Historical Theology studies the history of theology, especially the development of theological and religious ideas in their social, cultural, or other historical context. It's fascinating, important, and hugely influential. For Catholics HT was given a boost by the Second Vatican Council, which directed that seminary education in dogmatic theology should take the "genetic" approach:
Dogmatic theology should be so arranged that these biblical themes are proposed first of all. Next there should be opened up to the students what the Fathers of the Eastern and Western Church have contributed to the faithful transmission and development of the individual truths of revelation. The further history of dogma should also be presented, account being taken of its relation to the general history of the Church. Next, in order that they may illumine the mysteries of salvation as completely as possible, the students should learn to penetrate them more deeply with the help of speculation, under the guidance of St. Thomas, and to perceive their interconnections. They should be taught to recognize these same mysteries as present and working in liturgical actions and in the entire life of the Church. They should learn to seek the solutions to human problems under the light of revelation, to apply the eternal truths of revelation to the changeable conditions of human affairs and to communicate them in a way suited to men of our day. (Optatum totius, n.16)

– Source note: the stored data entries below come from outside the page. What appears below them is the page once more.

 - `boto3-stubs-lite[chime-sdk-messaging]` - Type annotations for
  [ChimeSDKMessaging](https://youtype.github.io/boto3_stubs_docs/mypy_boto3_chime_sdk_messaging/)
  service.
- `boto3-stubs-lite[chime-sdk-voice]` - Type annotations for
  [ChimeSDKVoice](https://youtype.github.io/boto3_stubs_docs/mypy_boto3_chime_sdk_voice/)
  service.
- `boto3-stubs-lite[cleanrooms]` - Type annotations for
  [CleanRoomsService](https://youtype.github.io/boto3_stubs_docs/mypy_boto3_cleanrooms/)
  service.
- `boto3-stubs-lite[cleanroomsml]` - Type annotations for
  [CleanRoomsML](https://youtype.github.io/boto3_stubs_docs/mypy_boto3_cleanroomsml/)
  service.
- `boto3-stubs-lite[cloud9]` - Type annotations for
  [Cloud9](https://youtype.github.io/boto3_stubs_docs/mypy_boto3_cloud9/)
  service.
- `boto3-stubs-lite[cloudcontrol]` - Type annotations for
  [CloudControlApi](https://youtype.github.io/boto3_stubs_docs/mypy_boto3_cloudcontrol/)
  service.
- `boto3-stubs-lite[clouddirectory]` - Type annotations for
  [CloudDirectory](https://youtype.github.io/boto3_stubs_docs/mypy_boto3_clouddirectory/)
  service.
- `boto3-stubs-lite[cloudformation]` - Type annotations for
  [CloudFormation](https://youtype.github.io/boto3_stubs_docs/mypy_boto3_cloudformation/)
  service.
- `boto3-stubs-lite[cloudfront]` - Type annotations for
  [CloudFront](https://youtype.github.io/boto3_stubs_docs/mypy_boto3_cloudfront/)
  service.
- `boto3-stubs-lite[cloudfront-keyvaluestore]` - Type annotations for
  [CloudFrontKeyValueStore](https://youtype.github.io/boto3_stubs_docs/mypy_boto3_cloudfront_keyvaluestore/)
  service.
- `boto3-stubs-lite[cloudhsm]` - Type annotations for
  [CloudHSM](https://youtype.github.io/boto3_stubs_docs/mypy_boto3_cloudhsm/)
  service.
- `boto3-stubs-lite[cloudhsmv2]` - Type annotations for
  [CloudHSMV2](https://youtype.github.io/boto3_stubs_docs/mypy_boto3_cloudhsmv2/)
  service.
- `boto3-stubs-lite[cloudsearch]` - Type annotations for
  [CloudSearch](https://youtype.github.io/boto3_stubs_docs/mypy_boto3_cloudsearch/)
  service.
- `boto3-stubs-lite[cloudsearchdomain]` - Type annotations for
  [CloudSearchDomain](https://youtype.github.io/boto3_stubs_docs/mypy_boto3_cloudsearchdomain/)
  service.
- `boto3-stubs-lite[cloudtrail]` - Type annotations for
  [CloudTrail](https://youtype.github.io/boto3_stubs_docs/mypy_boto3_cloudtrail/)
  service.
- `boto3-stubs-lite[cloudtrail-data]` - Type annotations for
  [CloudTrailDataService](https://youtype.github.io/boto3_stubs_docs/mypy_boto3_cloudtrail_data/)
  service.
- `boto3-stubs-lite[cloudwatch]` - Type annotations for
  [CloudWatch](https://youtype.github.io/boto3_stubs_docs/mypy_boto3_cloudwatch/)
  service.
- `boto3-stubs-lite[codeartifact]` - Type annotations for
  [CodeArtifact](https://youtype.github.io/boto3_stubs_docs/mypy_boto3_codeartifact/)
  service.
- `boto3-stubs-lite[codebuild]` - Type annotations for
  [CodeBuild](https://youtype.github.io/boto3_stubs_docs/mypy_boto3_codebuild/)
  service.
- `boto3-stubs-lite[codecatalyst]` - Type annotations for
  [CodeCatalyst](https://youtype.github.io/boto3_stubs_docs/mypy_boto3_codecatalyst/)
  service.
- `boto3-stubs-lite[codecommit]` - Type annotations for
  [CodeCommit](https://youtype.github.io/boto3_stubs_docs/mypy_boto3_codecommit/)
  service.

These pedagogical instructions are an incentive, at least to me, to distinguish (a) systematics from dogmatics, (b) clerical education from theological education, and (c) overall formation from theological education. OT n. 16 is typically taken as a design for individual seminary courses: each dogma course begins with the Bible, proceeds through the Fathers and the twists of Church history, pays a visit to Aquinas, and runs into reflections on the life of the Church. I think we'd do better, however, to take this paragraph of OT as a plan for overall priestly formation. Ordinandi should soak in the Bible and the Fathers, should learn church history, and should be challenged (and already motivated) to connect the eternal truth with present-day questions. The speculative penetration of divine truth and the appreciation of the analogy of faith, under St Thomas's guidance, is the properly theological part of this education. This ought not to be restricted, I'd say, to a week or two or three in any given course: instead following Aquinas's pedagogy in sacred doctrine should be the main work of every theology course. I assume, however, that the other matters--Scripure, the Fathers, etc.--are being learned elsewhere, both in the classroom and outside it.
If systematic theology (i.e., theology) courses must all be taught genetically, then what about courses in Scripture, Patristics, History, Liturgy, Pastoral Theology, etc.? Will these have dogmatic and indeed Thomistic sections, since their material is, or contributes to, dogma? Hmm, I thought not. You could wreck a good theological education program by embracing OT n. 16 too vigorously.